Problem requirements. The reply must reproduce each line below exactly.

Material for this task.
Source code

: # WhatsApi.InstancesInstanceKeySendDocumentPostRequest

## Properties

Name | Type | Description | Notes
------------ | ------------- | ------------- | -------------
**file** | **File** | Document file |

Task response.
Source code

: # WhatsApi.InstancesInstanceKeySendDocumentPostRequest

## Properties

Name | Type | Description | Notes
------------ | ------------- | ------------- | -------------
**file** | **File** | Document file |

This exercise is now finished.